# De keizer/990 blood, good or nahhhhh



## EricV (Mar 15, 2016)

I've recently purchased a hen from cbs thats line bred to de keizer with touch of 990 blood. I was wondering if anyone here fly or has had success with this family. Ive noticed that rick has had a lot of success with this particular breeding and i know he mass produce which gives him a higher chance of scoring. Im hoping this bird will bring more speed to my stock.


----------



## EricV (Mar 15, 2016)

Pedigree looks like a million bucks but.what about performance


----------



## V-John (May 15, 2008)

I have a hen along those lines. I really like her and her offspring.


----------



## hillfamilyloft (Jun 22, 2005)

If I am not mistaken, the 990 bloodline is what CBS has good results with.


----------



## raftree3 (Oct 16, 2010)

I've got an inbred De Keizer cock that was given to me to fly. That's a story in it self. I thought enough of him to enter one of his babies in a OLR this year....so we'll see how that works. I wouldn't ordinarily spend the money on an unproven pair but I'm thinking this might work out!


----------



## EricV (Mar 15, 2016)

hillfamilyloft said:


> If I am not mistaken, the 990 bloodline is what CBS has good results with.

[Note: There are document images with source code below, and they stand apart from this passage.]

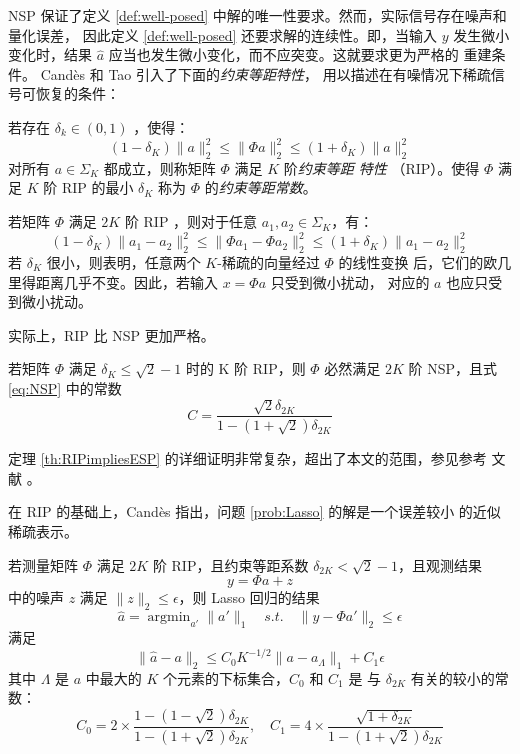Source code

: NSP 保证了定义
\ref{def:well-posed} 中解的唯一性要求。然而，实际信号存在噪声和量化误差，
因此定义 \ref{def:well-posed} 还要求解的连续性。即，当输入 $y$ 发生微小
变化时，结果 $\hat a$ 应当也发生微小变化，而不应突变。这就要求更为严格的
重建条件。 Cand\`es 和 Tao 引入了下面的\emph{约束等距特性}，
用以描述在有噪情况下稀疏信号可恢复的条件：
\begin{definition}[约束等距特性] 若存在 $\delta_k \in (0,1)$ ，使得：
\begin{equation}
(1 - \delta_K) \|a\|_2^2 \leq \|\Phi a\|_2^2 \leq (1 + \delta_K) \|a\|_2^2
\end{equation}
对所有 $a \in \Sigma_K$ 都成立，则称矩阵 $\Phi$ 满足 $K$ 阶\emph{约束等距
特性} （RIP）。使得 $\Phi$ 满足 $K$ 阶 RIP 的最小 $\delta_K$ 称为
$\Phi$ 的\emph{约束等距常数}。
\end{definition}

若矩阵 $\Phi$ 满足 $2K$ 阶 RIP ，则对于任意 $a_1, a_2 \in \Sigma_K$，有：
\begin{equation}
(1 - \delta_K) \|a_1 - a_2\|_2^2 \leq \|\Phi a_1 - \Phi a_2\|_2^2
\leq (1 + \delta_K) \|a_1 - a_2\|_2^2
\end{equation}
若 $\delta_K$ 很小，则表明，任意两个 $K$-稀疏的向量经过 $\Phi$ 的线性变换
后，它们的欧几里得距离几乎不变。因此，若输入 $x = \Phi a$ 只受到微小扰动，
对应的 $a$ 也应只受到微小扰动。

实际上，RIP 比 NSP 更加严格。
\begin{theorem} \label{th:RIPimpliesESP}
若矩阵 $\Phi$ 满足 $\delta_K \leq \sqrt{2} - 1$ 时的 K 阶 RIP，则
$\Phi$ 必然满足 $2K$ 阶 NSP，且式 \ref{eq:NSP} 中的常数
\begin{equation}
C = \frac{\sqrt{2} \delta_{2K}}{1 - (1 + \sqrt{2}) \delta_{2K}}
\end{equation}
\end{theorem}

定理 \ref{th:RIPimpliesESP} 的详细证明非常复杂，超出了本文的范围，参见参考
文献 \cite{IntroCS}。

在 RIP 的基础上，Cand\`es 指出，问题 \ref{prob:Lasso} 的解是一个误差较小
的近似稀疏表示。
\begin{theorem} \label{th:l1recovery}
若测量矩阵 $\Phi$ 满足 $2K$ 阶 RIP，且约束等距系数 $\delta_{2K} < 
\sqrt{2} - 1$，且观测结果
\begin{equation} \label{eqn:observe}
y = \Phi a + z
\end{equation}
中的噪声 $z$ 满足 $\|z\|_2 \leq \epsilon$，则 Lasso 回归的结果
\begin{equation}
\hat a = \mathop{\arg\min}_{a'} \|a'\|_1 \quad s.t. \quad \|y-\Phi a'\|_2
\leq \epsilon
\end{equation}
满足
\begin{equation}
\|\hat a - a\|_2 \leq C_0 K^{-1/2} \|a - a_{\Lambda}\|_1 + C_1 \epsilon
\end{equation}
其中 $\Lambda$ 是 $a$ 中最大的 $K$ 个元素的下标集合，$C_0$ 和 $C_1$ 是
与 $\delta_{2K}$ 有关的较小的常数：
\begin{equation}
C_0 = 2 \times \frac{1 - (1-\sqrt{2}) \delta_{2K}}{1 - (1+\sqrt{2})
\delta_{2K}}, \quad C_1 = 4 \times \frac{\sqrt{1 + \delta_{2K}}}
{1 - (1 + \sqrt{2}) \delta_{2K}}
\end{equation}
\end{theorem}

Yes, you're correct and if you take a look at his successful birds most of them are crossed with keizer blood


----------



## EricV (Mar 15, 2016)

raftree3 said:


> I've got an inbred De Keizer cock that was given to me to fly. That's a story in it self. I thought enough of him to enter one of his babies in a OLR this year....so we'll see how that works. I wouldn't ordinarily spend the money on an unproven pair but I'm thinking this might work out!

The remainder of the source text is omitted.